裁缝铺关着门,石瞳上前敲了好半天,毛福寿才将门打开。
他的眼睛红红的,不知道的人以为他在为自己的娘子伤心,但承琪知道,那是他昨夜与今晨赌博的结果。
见到门外站着的承琪,毛福寿的表情十分吃惊,他迟疑着问道:“大人还想知道什么吗?”
承琪道:“本官要查看一下阿兰的物品。”
“娘子的东西我都丢了。”毛福寿回答道,看见承琪的眼神变得犀利,他立即补充道:“小人看了娘子的遗物伤心。”
承琪冷声道:“你倒真是很想快点忘记她。”
“小人真是很难过,不是想快点忘记她。”毛福寿哭丧着脸,承琪不理他,举步跨过门槛进了店。
店铺的两旁货架上摆着布匹,中间是张裁缝桌,边上摆着凳子,桌上放置着剪刀、尺子、针线等工具。
毛福寿跟在后面,不知道手脚放哪里放:“大人,我去给您泡茶。”
承琪摆手:“不用,带我看看阿兰的房间。”
他朝石瞳望去,石瞳将腰间的刀往前面拉一下,刀链子发出“哗啦啦”的响声,毛福寿立即指着店铺大堂边上的一块帘子道:“那里面,是我们的卧室。”

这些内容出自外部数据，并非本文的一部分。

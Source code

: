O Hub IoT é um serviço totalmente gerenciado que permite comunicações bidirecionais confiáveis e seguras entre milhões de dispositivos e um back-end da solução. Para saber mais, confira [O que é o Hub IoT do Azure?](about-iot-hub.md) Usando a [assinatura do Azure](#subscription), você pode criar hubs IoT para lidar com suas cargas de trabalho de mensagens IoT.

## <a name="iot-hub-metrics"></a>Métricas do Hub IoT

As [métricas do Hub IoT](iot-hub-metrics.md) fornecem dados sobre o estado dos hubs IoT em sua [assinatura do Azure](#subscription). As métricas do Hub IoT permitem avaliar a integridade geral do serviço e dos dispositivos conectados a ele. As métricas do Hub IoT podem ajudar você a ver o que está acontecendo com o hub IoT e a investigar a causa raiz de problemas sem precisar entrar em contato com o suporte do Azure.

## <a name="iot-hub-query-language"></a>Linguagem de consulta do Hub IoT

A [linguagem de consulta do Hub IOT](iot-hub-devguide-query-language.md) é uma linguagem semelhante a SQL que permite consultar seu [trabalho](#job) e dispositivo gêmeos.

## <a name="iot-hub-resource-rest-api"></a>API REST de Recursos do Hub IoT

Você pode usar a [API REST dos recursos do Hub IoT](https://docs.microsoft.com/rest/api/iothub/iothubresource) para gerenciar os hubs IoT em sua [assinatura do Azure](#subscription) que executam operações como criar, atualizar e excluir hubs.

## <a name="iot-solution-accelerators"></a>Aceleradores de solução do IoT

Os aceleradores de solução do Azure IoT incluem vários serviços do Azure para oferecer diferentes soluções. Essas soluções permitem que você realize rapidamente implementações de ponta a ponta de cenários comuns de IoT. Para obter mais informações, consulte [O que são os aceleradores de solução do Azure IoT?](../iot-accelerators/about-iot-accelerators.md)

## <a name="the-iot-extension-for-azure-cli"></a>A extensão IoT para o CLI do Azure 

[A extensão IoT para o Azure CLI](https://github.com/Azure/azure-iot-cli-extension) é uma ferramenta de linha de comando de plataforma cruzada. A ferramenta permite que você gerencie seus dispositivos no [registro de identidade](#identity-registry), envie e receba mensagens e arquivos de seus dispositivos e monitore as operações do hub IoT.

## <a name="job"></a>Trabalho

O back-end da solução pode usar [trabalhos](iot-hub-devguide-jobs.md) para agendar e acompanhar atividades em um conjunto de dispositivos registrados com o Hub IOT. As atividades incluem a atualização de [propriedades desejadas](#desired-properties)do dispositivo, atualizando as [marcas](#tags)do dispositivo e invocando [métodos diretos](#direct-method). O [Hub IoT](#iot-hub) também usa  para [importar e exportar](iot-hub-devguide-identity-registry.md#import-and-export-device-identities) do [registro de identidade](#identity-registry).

进得里屋,承琪看清了一个女人嫁给赌徒过得是什么样的生活。
用家徒四壁来形容,一点不为过。
屋内除了一张床,一张梳妆台,一个柜子,最值钱的大概就是放在柜顶上的樟木箱子。
除此以外,什么都没有了。
梳妆台上放着阿兰用的脂粉,承琪上前拿起一个细看,是雪香堂里的平价货。
她大概只能靠这个来妆点自己的容颜,获得那些个男人的喜欢吧?
转身拉开柜子,只挂着几件男式的长衫,承琪略略一翻,才看到中间有一条紫色的长裙。
除此以外再无女性的衣物。
真如毛福寿所说都丢了?
“你把她的衣服都丢了?”承琪问毛福寿,他连连点头:“是的,小人太伤心了。”
“那这条裙子为何不丢?”承琪拎着长裙,又指向梳妆台:“为何丢了放在柜子里平时看不到的衣服,却不丢放在梳妆台上一眼就能看到的脂粉?”
承琪关上柜门,冷冷地道:“我最讨厌别人骗我。”
石瞳抬起一脚踢在毛福寿的屁股上,他身子往前扑去,跌倒在地上,脸上磕出血来。
毛福寿喊着:“大人啊,小的真没有骗你。”
石瞳踩在他的背上道:“那些东西你都丢在哪里了?官爷若寻到就信了你,否则有你苦头吃的。”
“小人将衣物都送与城中的叫花子了。”
石瞳狠狠地踩了毛福寿一脚:“竟敢骗少卿大人,这附近的叫花子都是男子,要女子衣物作甚?”
“他们……”
“别他们他们,这些叫花子都不曾娶妻,何况大过年的,即便是叫花子也不会拿死人的东西。”石瞳又朝他屁股上踹了踹:“敢骗小爷。”
承琪微微一笑,示意石瞳将毛福寿拉起来,这屋中没有椅子,他靠在梳妆台上对着毛福寿道:“你烂赌成性,输光了家产,逼得阿兰走上了暗娼之路,亏你还口口声声说对她好,喜欢她。是这样对她好吗?”